Which of the lines below hold the word "more"? Pull each of them out.

Collection entries:

- - - - - - -

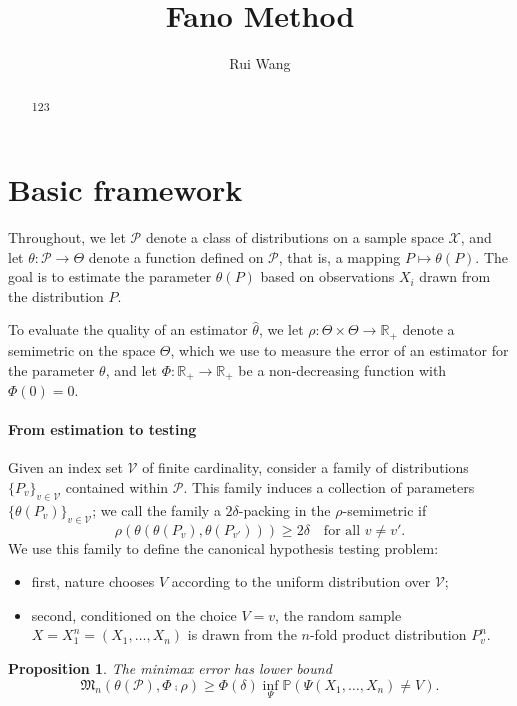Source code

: \documentclass[11pt,letterpaper]{article}
\title{Fano Method}
\author{Rui Wang}
\date{\displaydate{date}}
\theoremstyle{plain}
\newtheorem{proposition}{\quad\quad Proposition}
\theoremstyle{definition}
\theoremstyle{remark}
\begin{document}
\maketitle
\begin{abstract}
    123
\end{abstract}
\section{Basic framework}
Throughout, we let $\mathcal{P}$ denote a class of distributions on a sample space $\mathcal{X}$, and let $\theta:\mathcal{P}\to \Theta$ denote a function defined on $\mathcal{P}$, that is, a mapping $P\mapsto \theta(P)$.
The goal is to estimate the parameter $\theta(P)$ based on observations $X_i$ drawn from the distribution $P$.

To evaluate the quality of an estimator $\hat{\theta}$, we let $\rho:\Theta\times\Theta \to \mathbb{R}_{+}$ denote a semimetric on the space $\Theta$, which we use to measure the error of an estimator for the parameter $\theta$, and let $\Phi:\mathbb{R}_+\to \mathbb{R}_+$ be a non-decreasing function with $\Phi(0)=0$.

\paragraph{From estimation to testing}
Given an index set $\mathcal{V}$ of finite cardinality, consider a family of distributions $\{P_v\}_{v\in\mathcal{V}}$ contained within $\mathcal{P}$.
This family induces a collection of parameters $\{\theta(P_v)\}_{v\in\mathcal{V}}$; we call the family a $2\delta$-packing in the $\rho$-semimetric if 
$$
\rho(\theta(\theta(P_v),\theta(P_{v'})))\geq 2\delta \quad \textrm{for all $v\neq v'$}.
$$
We use this family to define the canonical hypothesis testing problem:
\begin{itemize}
    \item
        first, nature chooses $V$ according to the uniform distribution over $\mathcal{V}$;
    \item
        second, conditioned on the choice $V=v$, the random sample $X=X_1^n=(X_1,\ldots,X_n)$ is drawn from  the $n$-fold product distribution $P_v^n$.
\end{itemize}
\begin{proposition}
    The minimax error has lower bound
    $$
    \mathfrak{M}_n(\theta(\mathcal{P}),\Phi\comp \rho)\geq \Phi(\delta) \inf_{\Psi} \mathbb{P}(\Psi(X_1,\ldots,X_n)\neq V).
    $$
\end{proposition}
\end{document}
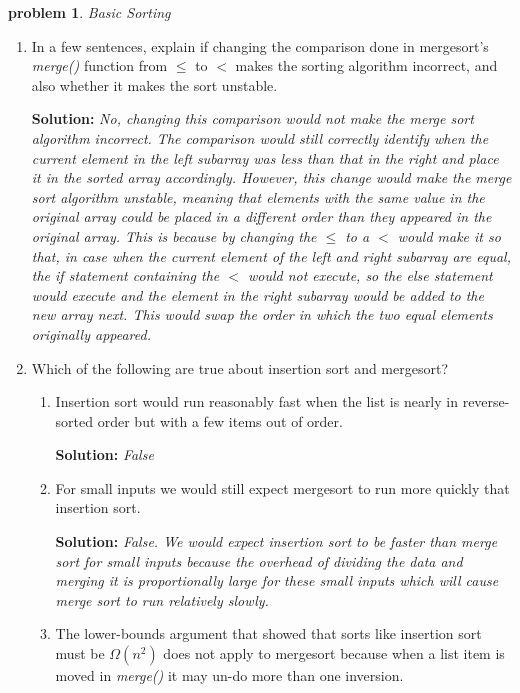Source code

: \documentclass[10pt]{article}
\newtheorem{problem}{\sc\color{cit}problem}
\begin{document}
    \pagebreak

\begin{problem} Basic Sorting \end{problem}
    \begin{enumerate}   
    	\item In a few sentences, explain if changing the comparison done in mergesort's \emph{merge()} function from $\leq$ to $<$ makes the sorting algorithm incorrect, and also whether it makes the sort unstable.
    	
    	\textbf{Solution:}  \emph{No, changing this comparison would not make the merge sort algorithm incorrect. The comparison would still correctly identify when the current element in the left subarray was less than that in the right and place it in the sorted array accordingly. However, this change would make the merge sort algorithm unstable, meaning that elements with the same value in the original array could be placed in a different order than they appeared in the original array. This is because by changing the $\leq$ to a $<$ would make it so that, in case when the current element of the left and right subarray are equal, the if statement containing the $<$ would not execute, so the else statement would execute and the element in the right subarray would be added to the new array next. This would swap the order in which the two equal elements originally appeared.}
    	
    	\item Which of the following are true about insertion sort and mergesort?
    		\begin{enumerate} 
    		\item Insertion sort would run reasonably fast when the list is nearly in reverse-sorted order but with a few items out of order.
    		
    		\textbf{Solution:} \emph{False}
    		
    		\item For small inputs we would still expect mergesort to run more quickly that insertion sort.
    		
    		\textbf{Solution:} \emph{False. We would expect insertion sort to be faster than merge sort for small inputs because the overhead of dividing the data and merging it is proportionally large for these small inputs which will cause merge sort to run relatively slowly.}
    		
    		\item The lower-bounds argument that showed that sorts like insertion sort must be $\Omega(n^2)$ does not apply to mergesort because when a list item
    		is moved in \emph{merge()} it may un-do more than one inversion.    
    		

\end{enumerate}
\end{enumerate}
\end{document}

- - - - - - -

Result for this task
    		\item For small inputs we would still expect mergesort to run more quickly that insertion sort.
    		is moved in \emph{merge()} it may un-do more than one inversion.    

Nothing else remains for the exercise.